Pulse
Research Frontier

ViInfographicVQA - Our paper has been accepted!

D

Dương Trường Bình (Truong-Binh Duong)

ViInfographicVQA - Our paper has been accepted!

A New Benchmark for Vietnamese Infographic Visual Question Answering

ViInfographicVQA: A New Benchmark for Vietnamese Infographic Visual Question Answering

AI VIETNAM Lab | December 2025


We are excited to share our latest research, ViInfographicVQA, the first benchmark dedicated to Visual Question Answering (VQA) on Vietnamese infographics. This work addresses a long-standing gap in multilingual multimodal research, where existing benchmarks remain predominantly English-centric and largely limited to natural images or simple scene text.

Motivation

Infographics are a uniquely challenging medium. They integrate text, charts, maps, icons, and structured layouts into a single visual, demanding that models simultaneously perform OCR, layout understanding, and numerical or semantic reasoning. Despite growing interest in document-oriented VQA, no prior benchmark targeted this problem for Vietnamese, let alone for tasks requiring reasoning across multiple related infographics.

Dataset Overview

ViInfographicVQA is built from real-world infographics sourced from infographics.vn, covering topics such as Economics, Healthcare, Culture and Society, Disaster and Accident, and Sports and Arts.

The dataset contains 6,747 infographics and 20,409 human-verified question-answer pairs, organized into two complementary evaluation settings:

Single-image task follows the standard VQA setup, where each question is answered using a single infographic. Answer sources are categorized as Image-span, Question-span, Multi-span, and Non-extractive.

Multi-image task requires synthesizing evidence across multiple semantically related infographics. This is, to our knowledge, the first Vietnamese benchmark evaluating cross-image reasoning in VQA. Multi-image questions are categorized as Multi-image Span, Cross-image Synthesis, and Non-Span.
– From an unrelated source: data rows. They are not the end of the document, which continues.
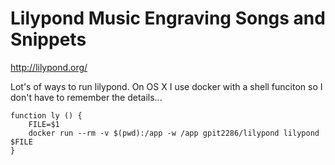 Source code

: # Lilypond Music Engraving Songs and Snippets #

<http://lilypond.org/>

Lot's of ways to run lilypond.  On OS X I use docker with a shell funciton so I don't have to remember
the details...

    function ly () {
        FILE=$1
        docker run --rm -v $(pwd):/app -w /app gpit2286/lilypond lilypond $FILE
    }
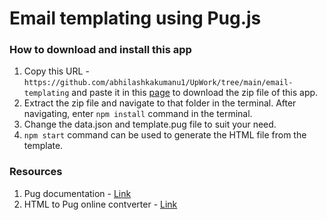 # Email templating using Pug.js

### How to download and install this app
1. Copy this URL - `https://github.com/abhilashkakumanu1/UpWork/tree/main/email-templating` and paste it in this [page](http://kinolien.github.io/gitzip/) to download the zip file of this app.
2. Extract the zip file and navigate to that folder in the terminal. After navigating, enter `npm install` command in the terminal. 
3. Change the data.json and template.pug file to suit your need.
4. `npm start` command can be used to generate the HTML file from the template.

### Resources
1. Pug documentation - [Link](https://pugjs.org/api/getting-started.html) 
2. HTML to Pug online contverter - [Link](https://html-to-pug.com/) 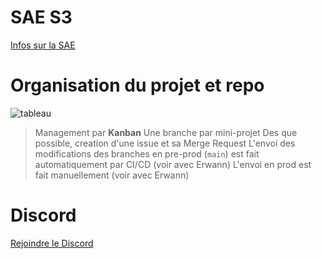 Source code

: # SAE S3

[Infos sur la SAE](https://clarolineconnect.univ-lyon1.fr/icap_website/424/76578)

# Organisation du projet et repo

![tableau](https://i.imgur.com/GJPHVLJ.jpg)

> Management par **Kanban**
> Une branche par mini-projet
> Des que possible, creation d'une issue et sa Merge Request
> L'envoi des modifications des branches en pre-prod (`main`) est fait automatiquement par CI/CD (voir avec Erwann)
> L'envoi en prod est fait manuellement (voir avec Erwann)

# Discord

[Rejoindre le Discord](https://discord.gg/P7hSSTnpZV)
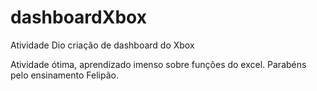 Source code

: # dashboardXbox
Atividade Dio criação de dashboard do Xbox

Atividade ótima, aprendizado imenso sobre funções do excel. Parabéns pelo ensinamento Felipão.
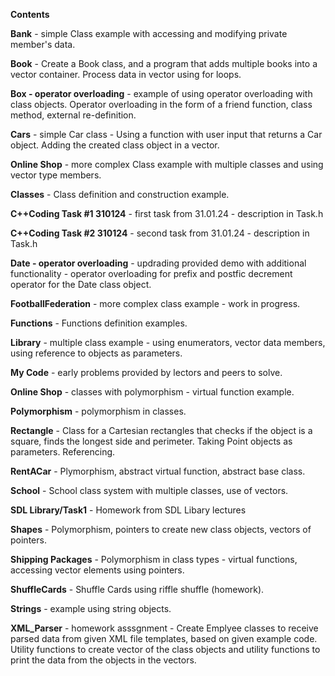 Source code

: **Contents**

**Bank** - simple Class example with accessing and modifying private member's data.

**Book** - Create a Book class, and a program that adds multiple books into a vector container. Process data in vector using  for loops.

**Box - operator overloading** - example of using operator overloading with class objects. Operator overloading in the form of a friend function, class method, external re-definition.

**Cars** - simple Car class - Using a function with user input that returns a Car object. Adding the created class object in a vector.

**Online Shop** - more complex Class example with multiple classes and using vector type members.

**Classes** - Class definition and construction example.

**C++Coding Task #1 310124** - first task from 31.01.24 - description in Task.h

**C++Coding Task #2 310124** - second task from 31.01.24 - description in Task.h

**Date - operator overloading** - updrading provided demo with additional functionality - operator overloading for prefix and postfic decrement operator for the Date class object.

**FootballFederation** - more complex class example - work in progress.

**Functions** - Functions definition examples.

**Library** - multiple class example - using enumerators, vector data members, using reference to objects as parameters.

**My Code** - early problems provided by lectors and peers to solve.

**Online Shop** - classes with polymorphism - virtual function example.

**Polymorphism** - polymorphism in classes.

**Rectangle** - Class for a Cartesian rectangles that checks if the object is a square, finds the longest side and perimeter. Taking Point objects as parameters. Referencing.

**RentACar** - Plymorphism, abstract virtual function, abstract base class.

**School** - School class system with multiple classes, use of vectors.

**SDL Library/Task1** - Homework from SDL Libary lectures

**Shapes** - Polymorphism, pointers to create new class objects, vectors of pointers.

**Shipping Packages** - Polymorphism in class types - virtual functions, accessing vector elements using pointers.

**ShuffleCards** - Shuffle Cards using riffle shuffle  (homework).

**Strings** - example using string objects.

**XML_Parser** - homework asssgnment - Create Emplyee classes to receive parsed data from given XML file templates, based on given example code. Utility functions to create vector of the class objects and utility functions to print the data from the objects in the vectors.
SubsetImagesGroupsQA Pairs
Single-image (train)1,78812,521
Single-image (test)1921,374
Multi-image (train)4,8232,0905,878
Multi-image (test)509218636
Total train6,0962,09018,399
Total test6512182,010

Dataset Construction

The pipeline consists of three stages. In the Data Curation stage, infographics are collected and filtered by geometry constraints (aspect ratio within [0.33, 3.00], shorter side at least 512 pixels), then grouped into semantically coherent sets using multimodal embeddings combining OCR text, visual descriptors, and layout signals.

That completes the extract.